* [REQUIRED WORK]: Look below for the line containing "- This chart helps identify any"; from there through the line containing "- A pie chart showing", both lines included, please set down each line exactly and nothing else.

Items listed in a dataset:
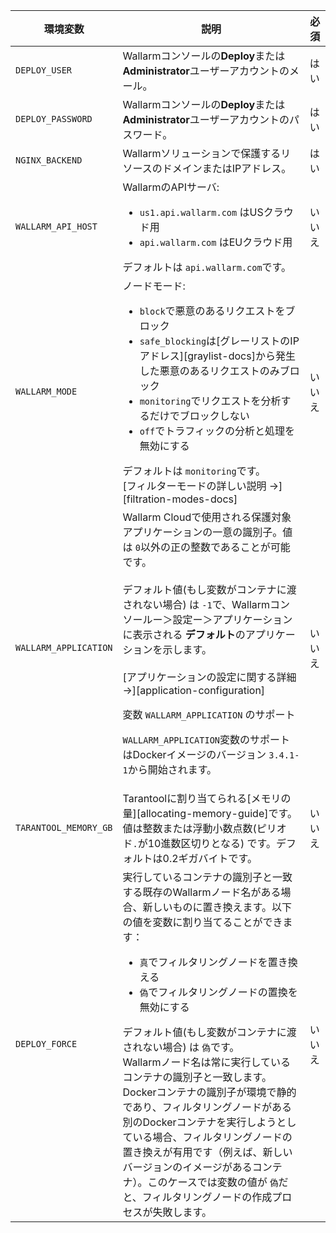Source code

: 環境変数 | 説明| 必須
--- | ---- | ----
`DEPLOY_USER` | Wallarmコンソールの**Deploy**または**Administrator**ユーザーアカウントのメール。| はい
`DEPLOY_PASSWORD` | Wallarmコンソールの**Deploy**または**Administrator**ユーザーアカウントのパスワード。 | はい
`NGINX_BACKEND` | Wallarmソリューションで保護するリソースのドメインまたはIPアドレス。 | はい
`WALLARM_API_HOST` | WallarmのAPIサーバ:<ul><li>`us1.api.wallarm.com` はUSクラウド用</li><li>`api.wallarm.com` はEUクラウド用</li></ul>デフォルトは `api.wallarm.com`です。 | いいえ
`WALLARM_MODE` | ノードモード:<ul><li>`block`で悪意のあるリクエストをブロック</li><li>`safe_blocking`は[グレーリストのIPアドレス][graylist-docs]から発生した悪意のあるリクエストのみブロック</li><li>`monitoring`でリクエストを分析するだけでブロックしない</li><li>`off`でトラフィックの分析と処理を無効にする</li></ul>デフォルトは `monitoring`です。<br>[フィルターモードの詳しい説明 →][filtration-modes-docs] | いいえ
`WALLARM_APPLICATION` | Wallarm Cloudで使用される保護対象アプリケーションの一意の識別子。値は `0`以外の正の整数であることが可能です。<br><br>デフォルト値(もし変数がコンテナに渡されない場合) は `-1`で、Wallarmコンソールー＞設定ー＞アプリケーションに表示される **デフォルト**のアプリケーションを示します。<br><br>[アプリケーションの設定に関する詳細 →][application-configuration]<div class="admonition info"> <p class="admonition-title">変数 `WALLARM_APPLICATION` のサポート </p> <p>`WALLARM_APPLICATION`変数のサポートはDockerイメージのバージョン `3.4.1-1`から開始されます。</div> | いいえ
`TARANTOOL_MEMORY_GB` | Tarantoolに割り当てられる[メモリの量][allocating-memory-guide]です。値は整数または浮動小数点数(ピリオド<code>.</code>が10進数区切りとなる) です。デフォルトは0.2ギガバイトです。 | いいえ
`DEPLOY_FORCE` | 実行しているコンテナの識別子と一致する既存のWallarmノード名がある場合、新しいものに置き換えます。以下の値を変数に割り当てることができます：<ul><li>`真`でフィルタリングノードを置き換える</li><li>`偽`でフィルタリングノードの置換を無効にする</li></ul>デフォルト値(もし変数がコンテナに渡されない場合) は `偽`です。<br>Wallarmノード名は常に実行しているコンテナの識別子と一致します。Dockerコンテナの識別子が環境で静的であり、フィルタリングノードがある別のDockerコンテナを実行しようとしている場合、フィルタリングノードの置き換えが有用です（例えば、新しいバージョンのイメージがあるコンテナ）。このケースでは変数の値が `偽`だと、フィルタリングノードの作成プロセスが失敗します。 | いいえ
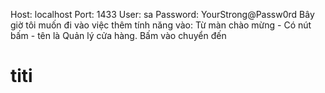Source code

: Host: localhost
Port: 1433
User: sa
Password: YourStrong@Passw0rd
Bây giờ tôi muốn đi vào việc thêm tính năng vào:
Từ màn chào mừng - Có nút bấm - tên là Quản lý cửa hàng. Bấm vào chuyển đến
# titi
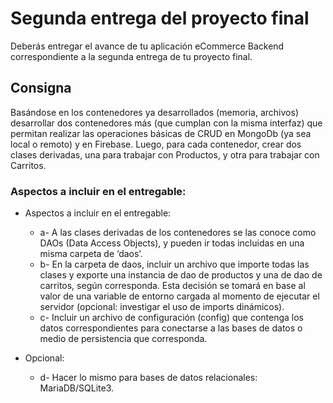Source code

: # Segunda entrega del proyecto final
Deberás entregar el avance de tu aplicación eCommerce Backend correspondiente a la segunda entrega de tu proyecto final.

## Consigna
Basándose en los contenedores ya desarrollados (memoria, archivos) desarrollar dos contenedores más (que cumplan con la misma interfaz) que permitan realizar las operaciones básicas de CRUD en MongoDb (ya sea local o remoto) y en Firebase. Luego, para cada contenedor, crear dos clases derivadas, una para trabajar con Productos, y otra para trabajar con Carritos.

### Aspectos a incluir en el entregable:

* Aspectos a incluir en el entregable: 
    * a- A las clases derivadas de los contenedores se las conoce como DAOs (Data Access Objects), y pueden ir todas incluidas en una misma carpeta de ‘daos’.
    * b- En la carpeta de daos, incluir un archivo que importe todas las clases y exporte una instancia de dao de productos y una de dao de carritos, según corresponda. Esta decisión se tomará en base al valor de una variable de entorno cargada al momento de ejecutar el servidor (opcional: investigar el uso de imports dinámicos).
    * c- Incluir un archivo de configuración (config) que contenga los datos correspondientes para conectarse a las bases de datos o medio de persistencia que corresponda.

* Opcional:
    * d- Hacer lo mismo para bases de datos relacionales: MariaDB/SQLite3.
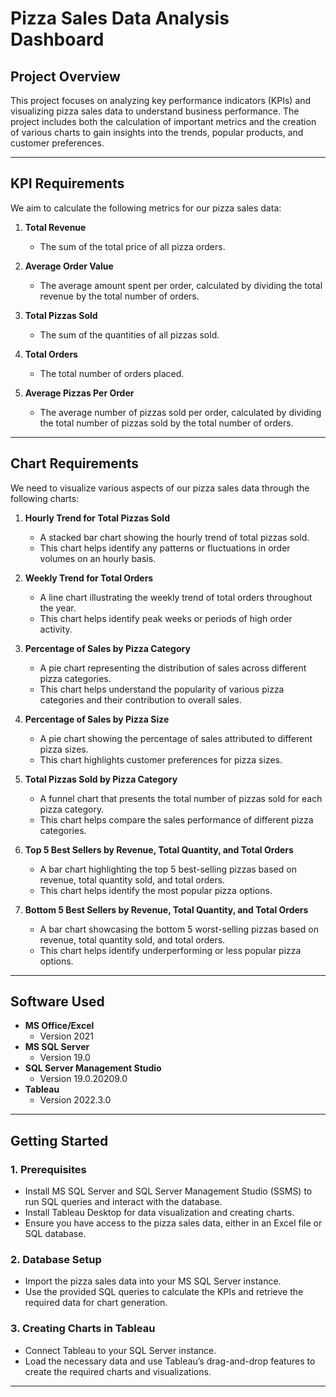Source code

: # Pizza Sales Data Analysis Dashboard

## **Project Overview**
This project focuses on analyzing key performance indicators (KPIs) and visualizing pizza sales data to understand business performance. The project includes both the calculation of important metrics and the creation of various charts to gain insights into the trends, popular products, and customer preferences.

---

## **KPI Requirements**

We aim to calculate the following metrics for our pizza sales data:

1. **Total Revenue**  
   - The sum of the total price of all pizza orders.

2. **Average Order Value**  
   - The average amount spent per order, calculated by dividing the total revenue by the total number of orders.

3. **Total Pizzas Sold**  
   - The sum of the quantities of all pizzas sold.

4. **Total Orders**  
   - The total number of orders placed.

5. **Average Pizzas Per Order**  
   - The average number of pizzas sold per order, calculated by dividing the total number of pizzas sold by the total number of orders.

---

## **Chart Requirements**

We need to visualize various aspects of our pizza sales data through the following charts:

1. **Hourly Trend for Total Pizzas Sold**  
   - A stacked bar chart showing the hourly trend of total pizzas sold.  
   - This chart helps identify any patterns or fluctuations in order volumes on an hourly basis.

2. **Weekly Trend for Total Orders**  
   - A line chart illustrating the weekly trend of total orders throughout the year.  
   - This chart helps identify peak weeks or periods of high order activity.

3. **Percentage of Sales by Pizza Category**  
   - A pie chart representing the distribution of sales across different pizza categories.  
   - This chart helps understand the popularity of various pizza categories and their contribution to overall sales.

4. **Percentage of Sales by Pizza Size**  
   - A pie chart showing the percentage of sales attributed to different pizza sizes.  
   - This chart highlights customer preferences for pizza sizes.

5. **Total Pizzas Sold by Pizza Category**  
   - A funnel chart that presents the total number of pizzas sold for each pizza category.  
   - This chart helps compare the sales performance of different pizza categories.

6. **Top 5 Best Sellers by Revenue, Total Quantity, and Total Orders**  
   - A bar chart highlighting the top 5 best-selling pizzas based on revenue, total quantity sold, and total orders.  
   - This chart helps identify the most popular pizza options.

7. **Bottom 5 Best Sellers by Revenue, Total Quantity, and Total Orders**  
   - A bar chart showcasing the bottom 5 worst-selling pizzas based on revenue, total quantity sold, and total orders.  
   - This chart helps identify underperforming or less popular pizza options.

---

## **Software Used**

- **MS Office/Excel**  
  - Version 2021
- **MS SQL Server**  
  - Version 19.0
- **SQL Server Management Studio**  
  - Version 19.0.20209.0
- **Tableau**  
  - Version 2022.3.0

---

## **Getting Started**

### **1. Prerequisites**

- Install MS SQL Server and SQL Server Management Studio (SSMS) to run SQL queries and interact with the database.
- Install Tableau Desktop for data visualization and creating charts.
- Ensure you have access to the pizza sales data, either in an Excel file or SQL database.

### **2. Database Setup**

- Import the pizza sales data into your MS SQL Server instance.
- Use the provided SQL queries to calculate the KPIs and retrieve the required data for chart generation.

### **3. Creating Charts in Tableau**

- Connect Tableau to your SQL Server instance.
- Load the necessary data and use Tableau’s drag-and-drop features to create the required charts and visualizations.

---




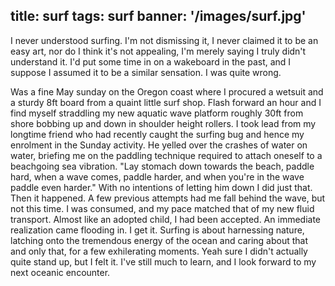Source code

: title: surf
tags: surf
banner: '/images/surf.jpg'
---

I never understood surfing. I'm not dismissing it, I never claimed it to be an easy art, nor do I think it's not appealing, I'm merely saying I truly didn't understand it. I'd put some time in on a wakeboard in the past, and I suppose I assumed it to be a similar sensation. I was quite wrong.

Was a fine May sunday on the Oregon coast where I procured a wetsuit and a sturdy 8ft board from a quaint little surf shop. Flash forward an hour and I find myself straddling my new aquatic wave platform roughly 30ft from shore bobbing up and down in shoulder height rollers.
I took lead from my longtime friend who had recently caught the surfing bug and hence my enrolment in the Sunday activity. He yelled over the crashes of water on water, briefing me on the paddling technique required to attach oneself to a beachgoing sea vibration. "Lay stomach down towards the beach, paddle hard, when a wave comes, paddle harder, and when you're in the wave paddle even harder." With no intentions of letting him down I did just that. Then it happened.
A few previous attempts had me fall behind the wave, but not this time. I was consumed, and my pace matched that of my new fluid transport. Almost like an adopted child, I had been accepted. An immediate realization came flooding in. I get it. Surfing is about harnessing nature, latching onto the tremendous energy of the ocean and caring about that and only that, for a few exhilerating moments. 
Yeah sure I didn't actually quite stand up, but I felt it. I've still much to learn, and I look forward to my next oceanic encounter.
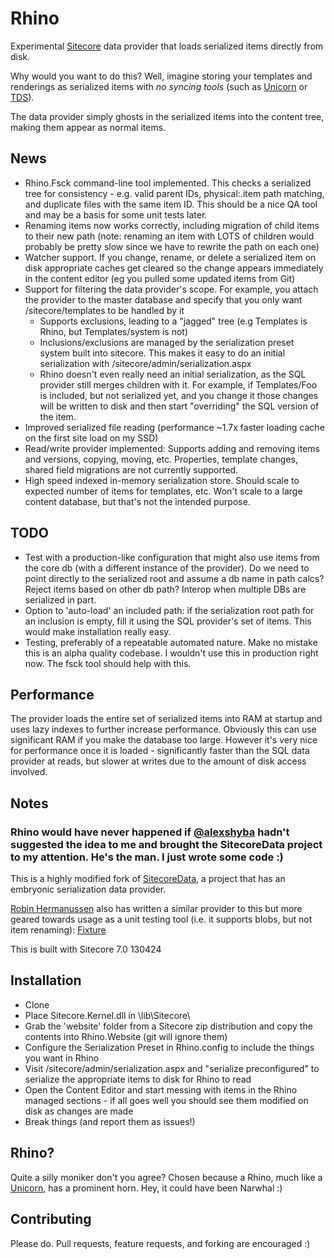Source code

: # Rhino

Experimental [Sitecore](http://www.sitecore.net) data provider that loads serialized items directly from disk.

Why would you want to do this? Well, imagine storing your templates and renderings as serialized items with _no syncing tools_ (such as [Unicorn](https://github.com/kamsar/Unicorn) or [TDS](http://www.hhogdev.com/Products/Team-Development-for-Sitecore/Overview.aspx)).

The data provider simply ghosts in the serialized items into the content tree, making them appear as normal items.

## News ##

* Rhino.Fsck command-line tool implemented. This checks a serialized tree for consistency - e.g. valid parent IDs, physical:.item path matching, and duplicate files with the same item ID. This should be a nice QA tool and may be a basis for some unit tests later.
* Renaming items now works correctly, including migration of child items to their new path (note: renaming an item with LOTS of children would probably be pretty slow since we have to rewrite the path on each one)
* Watcher support. If you change, rename, or delete a serialized item on disk appropriate caches get cleared so the change appears immediately in the content editor (eg you pulled some updated items from Git)
* Support for filtering the data provider's scope. For example, you attach the provider to the master database and specify that you only want /sitecore/templates to be handled by it
    * Supports exclusions, leading to a "jagged" tree (e.g Templates is Rhino, but Templates/system is not)
    * Inclusions/exclusions are managed by the serialization preset system built into sitecore. This makes it easy to do an initial serialization with /sitecore/admin/serialization.aspx
    * Rhino doesn't even really need an initial serialization, as the SQL provider still merges children with it. For example, if Templates/Foo is included, but not serialized yet, and you change it those changes will be written to disk and then start "overriding" the SQL version of the item.
* Improved serialized file reading (performance ~1.7x faster loading cache on the first site load on my SSD)
* Read/write provider implemented: Supports adding and removing items and versions, copying, moving, etc. Properties, template changes, shared field migrations are not currently supported.
* High speed indexed in-memory serialization store. Should scale to expected number of items for templates, etc. Won't scale to a large content database, but that's not the intended purpose.

## TODO ##
* Test with a production-like configuration that might also use items from the core db (with a different instance of the provider). Do we need to point directly to the serialized root and assume a db name in path calcs? Reject items based on other db path? Interop when multiple DBs are serialized in part.
* Option to 'auto-load' an included path: if the serialization root path for an inclusion is empty, fill it using the SQL provider's set of items. This would make installation really easy.
* Testing, preferably of a repeatable automated nature. Make no mistake this is an alpha quality codebase. I wouldn't use this in production right now. The fsck tool should help with this.

## Performance ##

The provider loads the entire set of serialized items into RAM at startup and uses lazy indexes to further increase performance. Obviously this can use significant RAM if you make the database too large.
However it's very nice for performance once it is loaded - significantly faster than the SQL data provider at reads, but slower at writes due to the amount of disk access involved.

## Notes ##

### Rhino would have never happened if [@alexshyba](https://twitter.com/alexshyba) hadn't suggested the idea to me and brought the SitecoreData project to my attention. He's the man. I just wrote some code :)

This is a highly modified fork of [SitecoreData](https://github.com/pbering/SitecoreData), a project that has an embryonic serialization data provider.

[Robin Hermanussen](https://twitter.com/knifecore) also has written a similar provider to this but more geared towards usage as a unit testing tool (i.e. it supports blobs, but not item renaming): [Fixture](https://github.com/hermanussen/Sitecore-FixtureDataProvider)

This is built with Sitecore 7.0 130424

## Installation ##

* Clone
* Place Sitecore.Kernel.dll in \lib\Sitecore\
* Grab the 'website' folder from a Sitecore zip distribution and copy the contents into Rhino.Website (git will ignore them)
* Configure the Serialization Preset in Rhino.config to include the things you want in Rhino
* Visit /sitecore/admin/serialization.aspx and "serialize preconfigured" to serialize the appropriate items to disk for Rhino to read
* Open the Content Editor and start messing with items in the Rhino managed sections - if all goes well you should see them modified on disk as changes are made
* Break things (and report them as issues!)

## Rhino? ##

Quite a silly moniker don't you agree? Chosen because a Rhino, much like a [Unicorn](https://github.com/kamsar/Unicorn), has a prominent horn. Hey, it could have been Narwhal :)

## Contributing ##

Please do. Pull requests, feature requests, and forking are encouraged :)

* [THE ANSWER]:
   - This chart helps identify any patterns or fluctuations in order volumes on an hourly basis.

2. **Weekly Trend for Total Orders**  
   - A line chart illustrating the weekly trend of total orders throughout the year.  
   - This chart helps identify peak weeks or periods of high order activity.

3. **Percentage of Sales by Pizza Category**  
   - A pie chart representing the distribution of sales across different pizza categories.  
   - This chart helps understand the popularity of various pizza categories and their contribution to overall sales.

4. **Percentage of Sales by Pizza Size**  
   - A pie chart showing the percentage of sales attributed to different pizza sizes.  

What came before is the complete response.